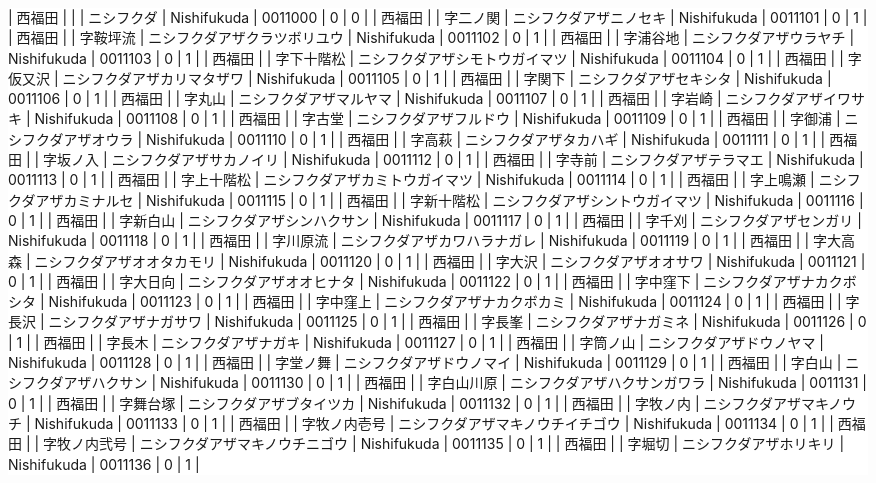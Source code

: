 | 西福田 |  |  | ニシフクダ | Nishifukuda | 0011000 | 0 | 0 |
| 西福田 |  | 字二ノ関 | ニシフクダアザニノセキ | Nishifukuda | 0011101 | 0 | 1 |
| 西福田 |  | 字鞍坪流 | ニシフクダアザクラツボリユウ | Nishifukuda | 0011102 | 0 | 1 |
| 西福田 |  | 字浦谷地 | ニシフクダアザウラヤチ | Nishifukuda | 0011103 | 0 | 1 |
| 西福田 |  | 字下十階松 | ニシフクダアザシモトウガイマツ | Nishifukuda | 0011104 | 0 | 1 |
| 西福田 |  | 字仮又沢 | ニシフクダアザカリマタザワ | Nishifukuda | 0011105 | 0 | 1 |
| 西福田 |  | 字関下 | ニシフクダアザセキシタ | Nishifukuda | 0011106 | 0 | 1 |
| 西福田 |  | 字丸山 | ニシフクダアザマルヤマ | Nishifukuda | 0011107 | 0 | 1 |
| 西福田 |  | 字岩崎 | ニシフクダアザイワサキ | Nishifukuda | 0011108 | 0 | 1 |
| 西福田 |  | 字古堂 | ニシフクダアザフルドウ | Nishifukuda | 0011109 | 0 | 1 |
| 西福田 |  | 字御浦 | ニシフクダアザオウラ | Nishifukuda | 0011110 | 0 | 1 |
| 西福田 |  | 字高萩 | ニシフクダアザタカハギ | Nishifukuda | 0011111 | 0 | 1 |
| 西福田 |  | 字坂ノ入 | ニシフクダアザサカノイリ | Nishifukuda | 0011112 | 0 | 1 |
| 西福田 |  | 字寺前 | ニシフクダアザテラマエ | Nishifukuda | 0011113 | 0 | 1 |
| 西福田 |  | 字上十階松 | ニシフクダアザカミトウガイマツ | Nishifukuda | 0011114 | 0 | 1 |
| 西福田 |  | 字上鳴瀬 | ニシフクダアザカミナルセ | Nishifukuda | 0011115 | 0 | 1 |
| 西福田 |  | 字新十階松 | ニシフクダアザシントウガイマツ | Nishifukuda | 0011116 | 0 | 1 |
| 西福田 |  | 字新白山 | ニシフクダアザシンハクサン | Nishifukuda | 0011117 | 0 | 1 |
| 西福田 |  | 字千刈 | ニシフクダアザセンガリ | Nishifukuda | 0011118 | 0 | 1 |
| 西福田 |  | 字川原流 | ニシフクダアザカワハラナガレ | Nishifukuda | 0011119 | 0 | 1 |
| 西福田 |  | 字大高森 | ニシフクダアザオオタカモリ | Nishifukuda | 0011120 | 0 | 1 |
| 西福田 |  | 字大沢 | ニシフクダアザオオサワ | Nishifukuda | 0011121 | 0 | 1 |
| 西福田 |  | 字大日向 | ニシフクダアザオオヒナタ | Nishifukuda | 0011122 | 0 | 1 |
| 西福田 |  | 字中窪下 | ニシフクダアザナカクボシタ | Nishifukuda | 0011123 | 0 | 1 |
| 西福田 |  | 字中窪上 | ニシフクダアザナカクボカミ | Nishifukuda | 0011124 | 0 | 1 |
| 西福田 |  | 字長沢 | ニシフクダアザナガサワ | Nishifukuda | 0011125 | 0 | 1 |
| 西福田 |  | 字長峯 | ニシフクダアザナガミネ | Nishifukuda | 0011126 | 0 | 1 |
| 西福田 |  | 字長木 | ニシフクダアザナガキ | Nishifukuda | 0011127 | 0 | 1 |
| 西福田 |  | 字筒ノ山 | ニシフクダアザドウノヤマ | Nishifukuda | 0011128 | 0 | 1 |
| 西福田 |  | 字堂ノ舞 | ニシフクダアザドウノマイ | Nishifukuda | 0011129 | 0 | 1 |
| 西福田 |  | 字白山 | ニシフクダアザハクサン | Nishifukuda | 0011130 | 0 | 1 |
| 西福田 |  | 字白山川原 | ニシフクダアザハクサンガワラ | Nishifukuda | 0011131 | 0 | 1 |
| 西福田 |  | 字舞台塚 | ニシフクダアザブタイツカ | Nishifukuda | 0011132 | 0 | 1 |
| 西福田 |  | 字牧ノ内 | ニシフクダアザマキノウチ | Nishifukuda | 0011133 | 0 | 1 |
| 西福田 |  | 字牧ノ内壱号 | ニシフクダアザマキノウチイチゴウ | Nishifukuda | 0011134 | 0 | 1 |
| 西福田 |  | 字牧ノ内弐号 | ニシフクダアザマキノウチニゴウ | Nishifukuda | 0011135 | 0 | 1 |
| 西福田 |  | 字堀切 | ニシフクダアザホリキリ | Nishifukuda | 0011136 | 0 | 1 |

Directions
Starting with the line above that holds "0011124 | 0 | 1 |" and stopping with the line that holds "0011128 | 0 | 1 |", reproduce each line exactly, omitting all other lines.

Task output
| 西福田 |  | 字中窪上 | ニシフクダアザナカクボカミ | Nishifukuda | 0011124 | 0 | 1 |
| 西福田 |  | 字長沢 | ニシフクダアザナガサワ | Nishifukuda | 0011125 | 0 | 1 |
| 西福田 |  | 字長峯 | ニシフクダアザナガミネ | Nishifukuda | 0011126 | 0 | 1 |
| 西福田 |  | 字長木 | ニシフクダアザナガキ | Nishifukuda | 0011127 | 0 | 1 |
| 西福田 |  | 字筒ノ山 | ニシフクダアザドウノヤマ | Nishifukuda | 0011128 | 0 | 1 |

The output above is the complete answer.